Kontrowersje wokół nowego rejestratora przejazdu na czerwonym świetle w Bolesławcu

W dniu 20 października br. przy ulicy Spółdzielczej w Bolesławcu pojawił się nowy “sprzymierzeniec” w walce z naruszaniem przepisów ruchu drogowego – rejestrator przejazdu na czerwonym świetle. To inicjatywa Głównego Inspektoratu Transportu Drogowego (GITD), o której redakcja istotne.pl postanowiła nieco więcej się dowiedzieć. Według informacji uzyskanych od GITD, urządzenie to zostało zamontowane w ramach działań mających na celu poprawę bezpieczeństwa na skrzyżowaniach. Niemniej jednak, jak się okazuje, nie wszyscy są zadowoleni z tego nowego rozwiązania.

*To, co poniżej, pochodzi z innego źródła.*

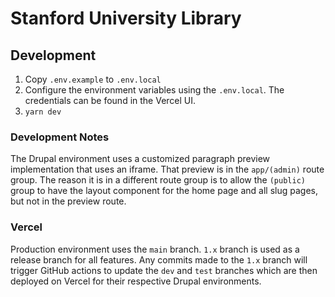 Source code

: # Stanford University Library

## Development
1. Copy `.env.example` to `.env.local`
2. Configure the environment variables using the `.env.local`. The credentials can be found in the Vercel UI.
3. `yarn dev`

### Development Notes
The Drupal environment uses a customized paragraph preview implementation that uses an iframe. That preview is in the 
`app/(admin)` route group. The reason it is in a different route group is to allow the `(public)` group to have the
layout component for the home page and all slug pages, but not in the preview route.

### Vercel
Production environment uses the `main` branch. `1.x` branch is used as a release branch for all features. Any commits
made to the `1.x` branch will trigger GitHub actions to update the `dev` and `test` branches which are then deployed
on Vercel for their respective Drupal environments. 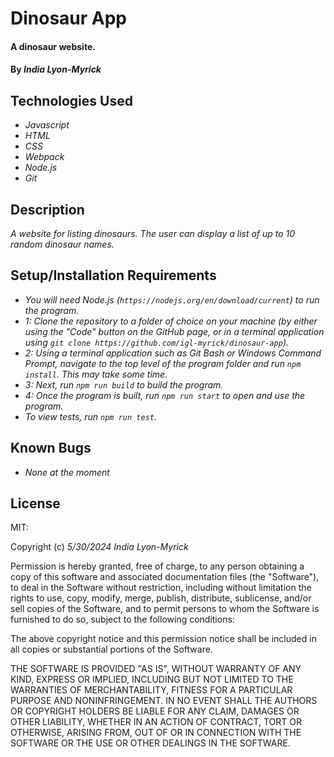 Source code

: # Dinosaur App
#### A dinosaur website.

#### By _**India Lyon-Myrick**_

## Technologies Used

* _Javascript_
* _HTML_
* _CSS_
* _Webpack_
* _Node.js_
* _Git_

## Description

_A website for listing dinosaurs. The user can display a list of up to 10 random dinosaur names._

## Setup/Installation Requirements

* _You will need Node.js (`https://nodejs.org/en/download/current`) to run the program._
* _1: Clone the repository to a folder of choice on your machine (by either using the "Code" button on the GitHub page, or in a terminal application using `git clone https://github.com/igl-myrick/dinosaur-app`)._
* _2: Using a terminal application such as Git Bash or Windows Command Prompt, navigate to the top level of the program folder and run `npm install`. This may take some time._
* _3: Next, run `npm run build` to build the program._
* _4: Once the program is built, run `npm run start` to open and use the program._
* _To view tests, run `npm run test`._

## Known Bugs

* _None at the moment_

## License

MIT:

Copyright (c) _5/30/2024_ _India Lyon-Myrick_

Permission is hereby granted, free of charge, to any person obtaining a copy of this software and associated documentation files (the "Software"), to deal in the Software without restriction, including without limitation the rights to use, copy, modify, merge, publish, distribute, sublicense, and/or sell copies of the Software, and to permit persons to whom the Software is furnished to do so, subject to the following conditions:

The above copyright notice and this permission notice shall be included in all copies or substantial portions of the Software.

THE SOFTWARE IS PROVIDED "AS IS", WITHOUT WARRANTY OF ANY KIND, EXPRESS OR IMPLIED, INCLUDING BUT NOT LIMITED TO THE WARRANTIES OF MERCHANTABILITY, FITNESS FOR A PARTICULAR PURPOSE AND NONINFRINGEMENT. IN NO EVENT SHALL THE AUTHORS OR COPYRIGHT HOLDERS BE LIABLE FOR ANY CLAIM, DAMAGES OR OTHER LIABILITY, WHETHER IN AN ACTION OF CONTRACT, TORT OR OTHERWISE, ARISING FROM, OUT OF OR IN CONNECTION WITH THE SOFTWARE OR THE USE OR OTHER DEALINGS IN THE SOFTWARE. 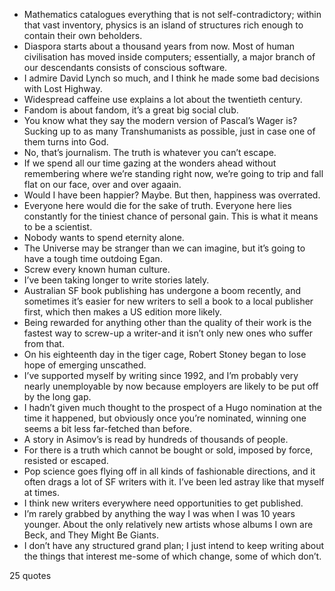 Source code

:  - Mathematics catalogues everything that is not self-contradictory; within that vast inventory, physics is an island of structures rich enough to contain their own beholders.
 - Diaspora starts about a thousand years from now. Most of human civilisation has moved inside computers; essentially, a major branch of our descendants consists of conscious software.
 - I admire David Lynch so much, and I think he made some bad decisions with Lost Highway.
 - Widespread caffeine use explains a lot about the twentieth century.
 - Fandom is about fandom, it’s a great big social club.
 - You know what they say the modern version of Pascal’s Wager is? Sucking up to as many Transhumanists as possible, just in case one of them turns into God.
 - No, that’s journalism. The truth is whatever you can’t escape.
 - If we spend all our time gazing at the wonders ahead without remembering where we’re standing right now, we’re going to trip and fall flat on our face, over and over agaain.
 - Would I have been happier? Maybe. But then, happiness was overrated.
 - Everyone here would die for the sake of truth. Everyone here lies constantly for the tiniest chance of personal gain. This is what it means to be a scientist.
 - Nobody wants to spend eternity alone.
 - The Universe may be stranger than we can imagine, but it’s going to have a tough time outdoing Egan.
 - Screw every known human culture.
 - I’ve been taking longer to write stories lately.
 - Australian SF book publishing has undergone a boom recently, and sometimes it’s easier for new writers to sell a book to a local publisher first, which then makes a US edition more likely.
 - Being rewarded for anything other than the quality of their work is the fastest way to screw-up a writer-and it isn’t only new ones who suffer from that.
 - On his eighteenth day in the tiger cage, Robert Stoney began to lose hope of emerging unscathed.
 - I’ve supported myself by writing since 1992, and I’m probably very nearly unemployable by now because employers are likely to be put off by the long gap.
 - I hadn’t given much thought to the prospect of a Hugo nomination at the time it happened, but obviously once you’re nominated, winning one seems a bit less far-fetched than before.
 - A story in Asimov’s is read by hundreds of thousands of people.
 - For there is a truth which cannot be bought or sold, imposed by force, resisted or escaped.
 - Pop science goes flying off in all kinds of fashionable directions, and it often drags a lot of SF writers with it. I’ve been led astray like that myself at times.
 - I think new writers everywhere need opportunities to get published.
 - I’m rarely grabbed by anything the way I was when I was 10 years younger. About the only relatively new artists whose albums I own are Beck, and They Might Be Giants.
 - I don’t have any structured grand plan; I just intend to keep writing about the things that interest me-some of which change, some of which don’t.

25 quotes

GITD donosi, że w okresie od 20 października do 30 listopada rejestrator zarejestrował aż 291 przypadków niestosowania się do sygnałów świetlnych na tym konkretnym skrzyżowaniu. W związku z tym, kierowcy muszą się teraz liczyć z mandatami karnymi o wartości 500 zł, zgodnie z nowymi przepisami obowiązującymi od końca grudnia 2021 roku.
Inspektorzy tłumaczą, że procedura po zarejestrowaniu naruszenia jest jasna. Właścicielowi pojazdu wysyłana jest korespondencja zawierająca dokumentację dotyczącą naruszenia przepisów ruchu drogowego. W załączonych drukach można wskazać kierującego pojazdem, przyjąć mandat lub odmówić jego przyjęcia.
Jednakże, wraz z wprowadzeniem nowego systemu pojawiły się także głosy krytyki. Kierowca, który skontaktował się z lokalnymi dziennikarzami, zwraca uwagę na brak sekundników informujących o czasie do zmiany świateł. Twierdzi, że w większych miastach taka informacja jest kluczowa, umożliwiając kierowcom właściwe dostosowanie prędkości. Odnosząc się do braku sekundników na danym skrzyżowaniu, kierowca podkreśla, że nie chodzi jedynie o mandaty, lecz także o punkty karne, które mogą sięgnąć nawet 15.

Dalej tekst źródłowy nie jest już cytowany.